Did u know? Today, transportation expenses for U.S. exports and imports represent
approximately 5 per cent of total costs. In Europe, the advent of the single market means
fewer border controls, which greatly speeds up delivery times and lower costs.
10.1 International Logistics
Having sketched in the broad picture of international marketing, we are ready to analyze the
approaches of management to international logistic planning. In supplying world markets,
companies try to work out systems that will be competitively practical and permit lowest cost
operation so that profit is maximized. This is one of the key components of the global unification
strategy upon which the overall effectiveness of a multinational firm depends. Looking at the
operations of U.S. companies, we find that logistic systems are commonly composed of four
main components.
Export of finished products from the United States. Virtually all companies start their logistic
planning with a strong preference for exporting from the United States. Manufacture abroad
always involves some risks, along with the complications of managing operations from a
distance. Furthermore, exports from the United States add to the volume of output of domestic
plants, making them more efficient.
Manufacture in a foreign country for sale in that country. Under this heading fall two types of
situations. First are the plants in less developed countries. Companies selling goods in these
countries are repeatedly confronted with the choice of manufacturing on a protected basis
within the country or being excluded by restrictions designed to protect those who are willing
to manufacture. Sometimes companies have decided to take the second choice rather than make
sizable investments of money and manpower in small markets. But because of the long run
potential in the developing countries, most companies are reluctant to be frozen out of them.

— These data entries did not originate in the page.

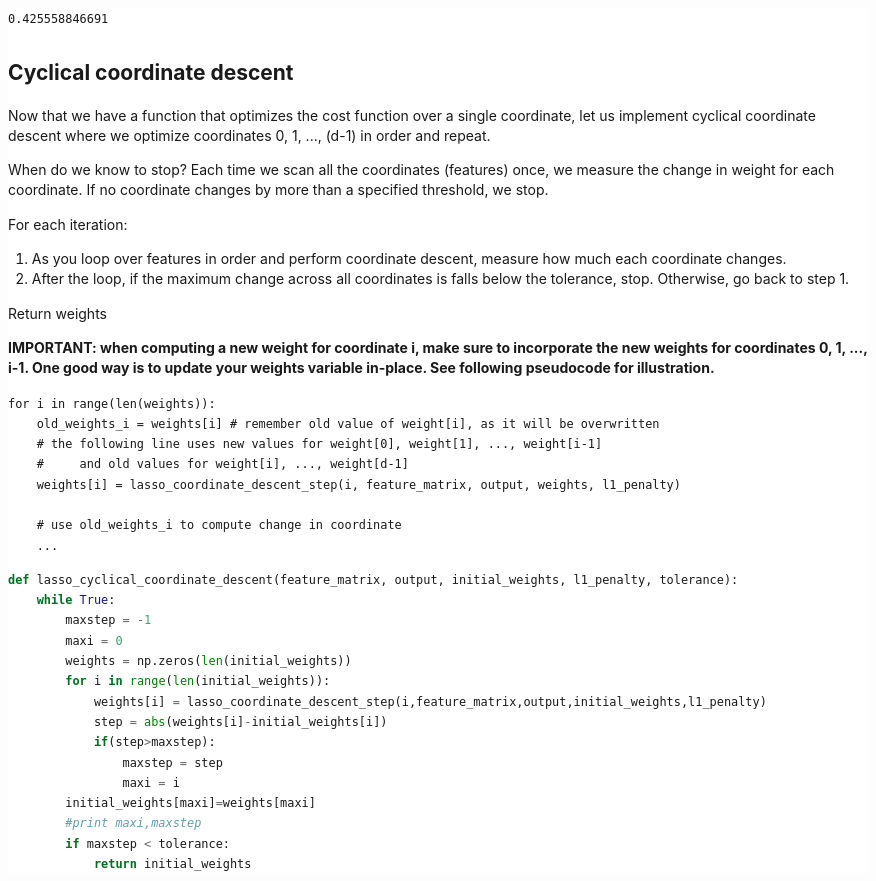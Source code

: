     0.425558846691
    

## Cyclical coordinate descent 

Now that we have a function that optimizes the cost function over a single coordinate, let us implement cyclical coordinate descent where we optimize coordinates 0, 1, ..., (d-1) in order and repeat.

When do we know to stop? Each time we scan all the coordinates (features) once, we measure the change in weight for each coordinate. If no coordinate changes by more than a specified threshold, we stop.

For each iteration:
1. As you loop over features in order and perform coordinate descent, measure how much each coordinate changes.
2. After the loop, if the maximum change across all coordinates is falls below the tolerance, stop. Otherwise, go back to step 1.

Return weights

**IMPORTANT: when computing a new weight for coordinate i, make sure to incorporate the new weights for coordinates 0, 1, ..., i-1. One good way is to update your weights variable in-place. See following pseudocode for illustration.**
```
for i in range(len(weights)):
    old_weights_i = weights[i] # remember old value of weight[i], as it will be overwritten
    # the following line uses new values for weight[0], weight[1], ..., weight[i-1]
    #     and old values for weight[i], ..., weight[d-1]
    weights[i] = lasso_coordinate_descent_step(i, feature_matrix, output, weights, l1_penalty)
    
    # use old_weights_i to compute change in coordinate
    ...
```


```python
def lasso_cyclical_coordinate_descent(feature_matrix, output, initial_weights, l1_penalty, tolerance):
    while True:
        maxstep = -1
        maxi = 0
        weights = np.zeros(len(initial_weights))
        for i in range(len(initial_weights)):
            weights[i] = lasso_coordinate_descent_step(i,feature_matrix,output,initial_weights,l1_penalty)
            step = abs(weights[i]-initial_weights[i])
            if(step>maxstep):
                maxstep = step
                maxi = i          
        initial_weights[maxi]=weights[maxi]
        #print maxi,maxstep
        if maxstep < tolerance:
            return initial_weights
```
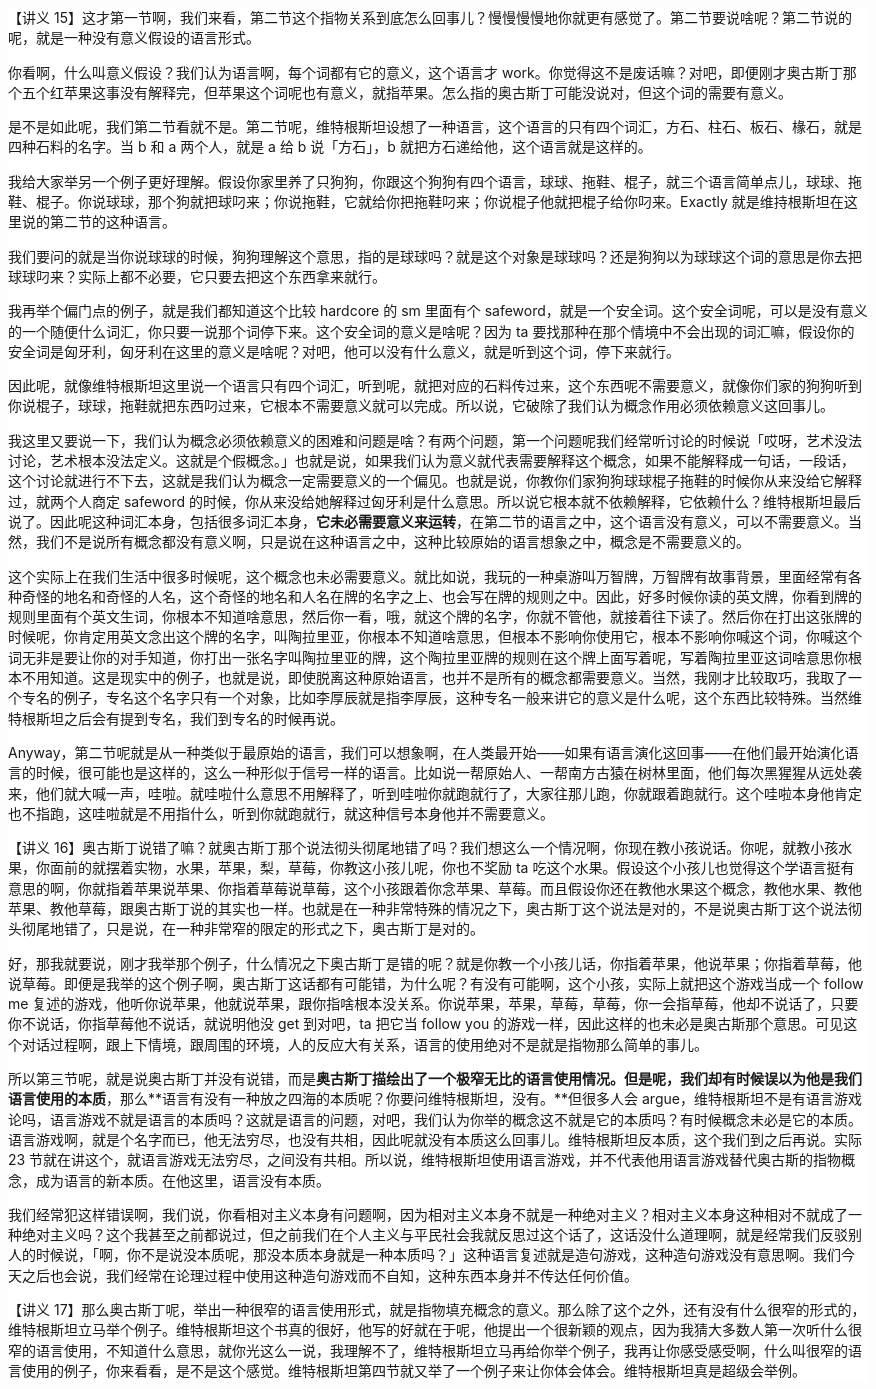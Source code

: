 
【讲义 15】这才第一节啊，我们来看，第二节这个指物关系到底怎么回事儿？慢慢慢慢地你就更有感觉了。第二节要说啥呢？第二节说的呢，就是一种没有意义假设的语言形式。

你看啊，什么叫意义假设？我们认为语言啊，每个词都有它的意义，这个语言才 work。你觉得这不是废话嘛？对吧，即便刚才奥古斯丁那个五个红苹果这事没有解释完，但苹果这个词呢也有意义，就指苹果。怎么指的奥古斯丁可能没说对，但这个词的需要有意义。

是不是如此呢，我们第二节看就不是。第二节呢，维特根斯坦设想了一种语言，这个语言的只有四个词汇，方石、柱石、板石、椽石，就是四种石料的名字。当 b 和 a 两个人，就是 a 给 b 说「方石」，b 就把方石递给他，这个语言就是这样的。

我给大家举另一个例子更好理解。假设你家里养了只狗狗，你跟这个狗狗有四个语言，球球、拖鞋、棍子，就三个语言简单点儿，球球、拖鞋、棍子。你说球球，那个狗就把球叼来；你说拖鞋，它就给你把拖鞋叼来；你说棍子他就把棍子给你叼来。Exactly 就是维持根斯坦在这里说的第二节的这种语言。

我们要问的就是当你说球球的时候，狗狗理解这个意思，指的是球球吗？就是这个对象是球球吗？还是狗狗以为球球这个词的意思是你去把球球叼来？实际上都不必要，它只要去把这个东西拿来就行。

我再举个偏门点的例子，就是我们都知道这个比较 hardcore 的 sm 里面有个 safeword，就是一个安全词。这个安全词呢，可以是没有意义的一个随便什么词汇，你只要一说那个词停下来。这个安全词的意义是啥呢？因为 ta 要找那种在那个情境中不会出现的词汇嘛，假设你的安全词是匈牙利，匈牙利在这里的意义是啥呢？对吧，他可以没有什么意义，就是听到这个词，停下来就行。

因此呢，就像维特根斯坦这里说一个语言只有四个词汇，听到呢，就把对应的石料传过来，这个东西呢不需要意义，就像你们家的狗狗听到你说棍子，球球，拖鞋就把东西叼过来，它根本不需要意义就可以完成。所以说，它破除了我们认为概念作用必须依赖意义这回事儿。

我这里又要说一下，我们认为概念必须依赖意义的困难和问题是啥？有两个问题，第一个问题呢我们经常听讨论的时候说「哎呀，艺术没法讨论，艺术根本没法定义。这就是个假概念。」也就是说，如果我们认为意义就代表需要解释这个概念，如果不能解释成一句话，一段话，这个讨论就进行不下去，这就是我们认为概念一定需要意义的一个偏见。也就是说，你教你们家狗狗球球棍子拖鞋的时候你从来没给它解释过，就两个人商定 safeword 的时候，你从来没给她解释过匈牙利是什么意思。所以说它根本就不依赖解释，它依赖什么？维特根斯坦最后说了。因此呢这种词汇本身，包括很多词汇本身，**它未必需要意义来运转**，在第二节的语言之中，这个语言没有意义，可以不需要意义。当然，我们不是说所有概念都没有意义啊，只是说在这种语言之中，这种比较原始的语言想象之中，概念是不需要意义的。

这个实际上在我们生活中很多时候呢，这个概念也未必需要意义。就比如说，我玩的一种桌游叫万智牌，万智牌有故事背景，里面经常有各种奇怪的地名和奇怪的人名，这个奇怪的地名和人名在牌的名字之上、也会写在牌的规则之中。因此，好多时候你读的英文牌，你看到牌的规则里面有个英文生词，你根本不知道啥意思，然后你一看，哦，就这个牌的名字，你就不管他，就接着往下读了。然后你在打出这张牌的时候呢，你肯定用英文念出这个牌的名字，叫陶拉里亚，你根本不知道啥意思，但根本不影响你使用它，根本不影响你喊这个词，你喊这个词无非是要让你的对手知道，你打出一张名字叫陶拉里亚的牌，这个陶拉里亚牌的规则在这个牌上面写着呢，写着陶拉里亚这词啥意思你根本不用知道。这是现实中的例子，也就是说，即使脱离这种原始语言，也并不是所有的概念都需要意义。当然，我刚才比较取巧，我取了一个专名的例子，专名这个名字只有一个对象，比如李厚辰就是指李厚辰，这种专名一般来讲它的意义是什么呢，这个东西比较特殊。当然维特根斯坦之后会有提到专名，我们到专名的时候再说。

Anyway，第二节呢就是从一种类似于最原始的语言，我们可以想象啊，在人类最开始——如果有语言演化这回事——在他们最开始演化语言的时候，很可能也是这样的，这么一种形似于信号一样的语言。比如说一帮原始人、一帮南方古猿在树林里面，他们每次黑猩猩从远处袭来，他们就大喊一声，哇啦。就哇啦什么意思不用解释了，听到哇啦你就跑就行了，大家往那儿跑，你就跟着跑就行。这个哇啦本身他肯定也不指跑，这哇啦就是不用指什么，听到你就跑就行，就这种信号本身他并不需要意义。


【讲义 16】奥古斯丁说错了嘛？就奥古斯丁那个说法彻头彻尾地错了吗？我们想这么一个情况啊，你现在教小孩说话。你呢，就教小孩水果，你面前的就摆着实物，水果，苹果，梨，草莓，你教这小孩儿呢，你也不奖励 ta 吃这个水果。假设这个小孩儿也觉得这个学语言挺有意思的啊，你就指着苹果说苹果、你指着草莓说草莓，这个小孩跟着你念苹果、草莓。而且假设你还在教他水果这个概念，教他水果、教他苹果、教他草莓，跟奥古斯丁说的其实也一样。也就是在一种非常特殊的情况之下，奥古斯丁这个说法是对的，不是说奥古斯丁这个说法彻头彻尾地错了，只是说，在一种非常窄的限定的形式之下，奥古斯丁是对的。

好，那我就要说，刚才我举那个例子，什么情况之下奥古斯丁是错的呢？就是你教一个小孩儿话，你指着苹果，他说苹果；你指着草莓，他说草莓。即便是我举的这个例子啊，奥古斯丁这话都有可能错，为什么呢？有没有可能啊，这个小孩，实际上就把这个游戏当成一个 follow me 复述的游戏，他听你说苹果，他就说苹果，跟你指啥根本没关系。你说苹果，苹果，草莓，草莓，你一会指草莓，他却不说话了，只要你不说话，你指草莓他不说话，就说明他没 get 到对吧，ta 把它当 follow you 的游戏一样，因此这样的也未必是奥古斯那个意思。可见这个对话过程啊，跟上下情境，跟周围的环境，人的反应大有关系，语言的使用绝对不是就是指物那么简单的事儿。

所以第三节呢，就是说奥古斯丁并没有说错，而是**奥古斯丁描绘出了一个极窄无比的语言使用情况。但是呢，我们却有时候误以为他是我们语言使用的本质**，那么**语言有没有一种放之四海的本质呢？你要问维特根斯坦，没有。**但很多人会 argue，维特根斯坦不是有语言游戏论吗，语言游戏不就是语言的本质吗？这就是语言的问题，对吧，我们认为你举的概念这不就是它的本质吗？有时候概念未必是它的本质。语言游戏啊，就是个名字而已，他无法穷尽，也没有共相，因此呢就没有本质这么回事儿。维特根斯坦反本质，这个我们到之后再说。实际 23 节就在讲这个，就语言游戏无法穷尽，之间没有共相。所以说，维特根斯坦使用语言游戏，并不代表他用语言游戏替代奥古斯的指物概念，成为语言的新本质。在他这里，语言没有本质。

我们经常犯这样错误啊，我们说，你看相对主义本身有问题啊，因为相对主义本身不就是一种绝对主义？相对主义本身这种相对不就成了一种绝对主义吗？这个我甚至之前都说过，但之前我们在个人主义与平民社会我就反思过这个话了，这话没什么道理啊，就是经常我们反驳别人的时候说，「啊，你不是说没本质呢，那没本质本身就是一种本质吗？」这种语言复述就是造句游戏，这种造句游戏没有意思啊。我们今天之后也会说，我们经常在论理过程中使用这种造句游戏而不自知，这种东西本身并不传达任何价值。


【讲义 17】那么奥古斯丁呢，举出一种很窄的语言使用形式，就是指物填充概念的意义。那么除了这个之外，还有没有什么很窄的形式的，维特根斯坦立马举个例子。维特根斯坦这个书真的很好，他写的好就在于呢，他提出一个很新颖的观点，因为我猜大多数人第一次听什么很窄的语言使用，不知道什么意思，就你光这么一说，我理解不了，维特根斯坦立马再给你举个例子，我再让你感受感受啊，什么叫很窄的语言使用的例子，你来看看，是不是这个感觉。维特根斯坦第四节就又举了一个例子来让你体会体会。维特根斯坦真是超级会举例。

Foreign plants producing for local and export markets. This type of operation may be expected
to increase with the reduction of trade restrictions under international agreements and especially
with the development of common markets. A major disadvantage of foreign manufacture has
been the high cost of producing on a small scale for one-country markets.
As barriers to trade are lowered, therefore, companies have shifted toward logistic systems
based on small number of fairly large plants located at strategic spots around the world.
Export of components from the United States and third countries. Although many finished
products cannot be exported from the United States, it is generally possible to export some parts
or supplies for use in foreign plants, especially those manufacturing complex products like
drugs, automobiles, and electronic equipment.
Self Assessment
State whether the following statements are true or false:
1. The costs involved in manufacturing plants in foreign country catering to the local needs
only are generally low making it easy for exporters to export.